*** Opening Provided information ***

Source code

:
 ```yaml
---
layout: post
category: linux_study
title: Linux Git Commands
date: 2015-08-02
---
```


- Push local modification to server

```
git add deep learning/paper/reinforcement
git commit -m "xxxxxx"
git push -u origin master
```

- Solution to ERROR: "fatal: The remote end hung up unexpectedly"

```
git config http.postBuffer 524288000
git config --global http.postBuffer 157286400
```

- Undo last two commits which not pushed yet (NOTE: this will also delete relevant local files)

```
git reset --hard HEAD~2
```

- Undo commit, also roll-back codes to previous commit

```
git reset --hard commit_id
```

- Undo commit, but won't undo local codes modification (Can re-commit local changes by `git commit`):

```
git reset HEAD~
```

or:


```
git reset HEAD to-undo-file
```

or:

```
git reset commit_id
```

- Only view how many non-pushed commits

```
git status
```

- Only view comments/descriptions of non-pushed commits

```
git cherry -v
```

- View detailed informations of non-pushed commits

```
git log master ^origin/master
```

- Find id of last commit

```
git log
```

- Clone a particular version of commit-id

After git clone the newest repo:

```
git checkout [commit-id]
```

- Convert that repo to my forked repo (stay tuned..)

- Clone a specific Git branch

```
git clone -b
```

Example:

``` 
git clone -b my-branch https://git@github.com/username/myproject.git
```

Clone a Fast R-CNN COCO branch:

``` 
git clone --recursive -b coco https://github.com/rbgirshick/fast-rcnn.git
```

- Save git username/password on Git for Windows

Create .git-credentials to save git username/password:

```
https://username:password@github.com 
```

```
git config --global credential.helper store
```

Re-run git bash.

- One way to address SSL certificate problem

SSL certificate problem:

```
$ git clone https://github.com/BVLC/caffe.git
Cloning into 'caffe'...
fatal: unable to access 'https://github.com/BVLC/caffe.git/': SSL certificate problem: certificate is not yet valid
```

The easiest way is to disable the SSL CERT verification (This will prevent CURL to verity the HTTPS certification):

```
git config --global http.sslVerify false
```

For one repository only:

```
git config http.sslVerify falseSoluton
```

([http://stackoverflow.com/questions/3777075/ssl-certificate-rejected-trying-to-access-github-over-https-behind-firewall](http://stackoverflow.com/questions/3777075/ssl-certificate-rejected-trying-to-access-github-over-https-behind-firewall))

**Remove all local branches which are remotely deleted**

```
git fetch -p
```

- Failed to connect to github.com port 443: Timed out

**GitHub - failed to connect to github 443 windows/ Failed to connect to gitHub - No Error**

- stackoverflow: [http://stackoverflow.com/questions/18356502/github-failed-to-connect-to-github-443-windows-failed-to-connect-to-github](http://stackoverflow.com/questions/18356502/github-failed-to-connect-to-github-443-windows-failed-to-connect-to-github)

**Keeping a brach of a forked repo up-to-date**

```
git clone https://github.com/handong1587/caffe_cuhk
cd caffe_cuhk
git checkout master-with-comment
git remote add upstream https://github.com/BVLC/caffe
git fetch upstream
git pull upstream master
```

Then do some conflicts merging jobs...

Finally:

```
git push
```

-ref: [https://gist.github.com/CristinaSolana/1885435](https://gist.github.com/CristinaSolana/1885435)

*** Closing Provided information ***

→ Your assignment
Output the material verbatim, including every line.

→ The completed task
Source code

:
 ```yaml
---
layout: post
category: linux_study
title: Linux Git Commands
date: 2015-08-02
---
```


- Push local modification to server

```
git add deep learning/paper/reinforcement
git commit -m "xxxxxx"
git push -u origin master
```

- Solution to ERROR: "fatal: The remote end hung up unexpectedly"

```
git config http.postBuffer 524288000
git config --global http.postBuffer 157286400
```

- Undo last two commits which not pushed yet (NOTE: this will also delete relevant local files)

```
git reset --hard HEAD~2
```

- Undo commit, also roll-back codes to previous commit

```
git reset --hard commit_id
```

- Undo commit, but won't undo local codes modification (Can re-commit local changes by `git commit`):

```
git reset HEAD~
```

or:


```
git reset HEAD to-undo-file
```

or:

```
git reset commit_id
```

- Only view how many non-pushed commits

```
git status
```

- Only view comments/descriptions of non-pushed commits

```
git cherry -v
```

- View detailed informations of non-pushed commits

```
git log master ^origin/master
```

- Find id of last commit

```
git log
```

- Clone a particular version of commit-id

After git clone the newest repo:

```
git checkout [commit-id]
```

- Convert that repo to my forked repo (stay tuned..)

- Clone a specific Git branch

```
git clone -b
```

Example:

``` 
git clone -b my-branch https://git@github.com/username/myproject.git
```

Clone a Fast R-CNN COCO branch:

``` 
git clone --recursive -b coco https://github.com/rbgirshick/fast-rcnn.git
```

- Save git username/password on Git for Windows

Create .git-credentials to save git username/password:

```
https://username:password@github.com 
```

```
git config --global credential.helper store
```

Re-run git bash.

- One way to address SSL certificate problem

SSL certificate problem:

```
$ git clone https://github.com/BVLC/caffe.git
Cloning into 'caffe'...
fatal: unable to access 'https://github.com/BVLC/caffe.git/': SSL certificate problem: certificate is not yet valid
```

The easiest way is to disable the SSL CERT verification (This will prevent CURL to verity the HTTPS certification):

```
git config --global http.sslVerify false
```

For one repository only:

```
git config http.sslVerify falseSoluton
```

([http://stackoverflow.com/questions/3777075/ssl-certificate-rejected-trying-to-access-github-over-https-behind-firewall](http://stackoverflow.com/questions/3777075/ssl-certificate-rejected-trying-to-access-github-over-https-behind-firewall))

**Remove all local branches which are remotely deleted**

```
git fetch -p
```

- Failed to connect to github.com port 443: Timed out

**GitHub - failed to connect to github 443 windows/ Failed to connect to gitHub - No Error**

- stackoverflow: [http://stackoverflow.com/questions/18356502/github-failed-to-connect-to-github-443-windows-failed-to-connect-to-github](http://stackoverflow.com/questions/18356502/github-failed-to-connect-to-github-443-windows-failed-to-connect-to-github)

**Keeping a brach of a forked repo up-to-date**

```
git clone https://github.com/handong1587/caffe_cuhk
cd caffe_cuhk
git checkout master-with-comment
git remote add upstream https://github.com/BVLC/caffe
git fetch upstream
git pull upstream master
```

Then do some conflicts merging jobs...

Finally:

```
git push
```

-ref: [https://gist.github.com/CristinaSolana/1885435](https://gist.github.com/CristinaSolana/1885435)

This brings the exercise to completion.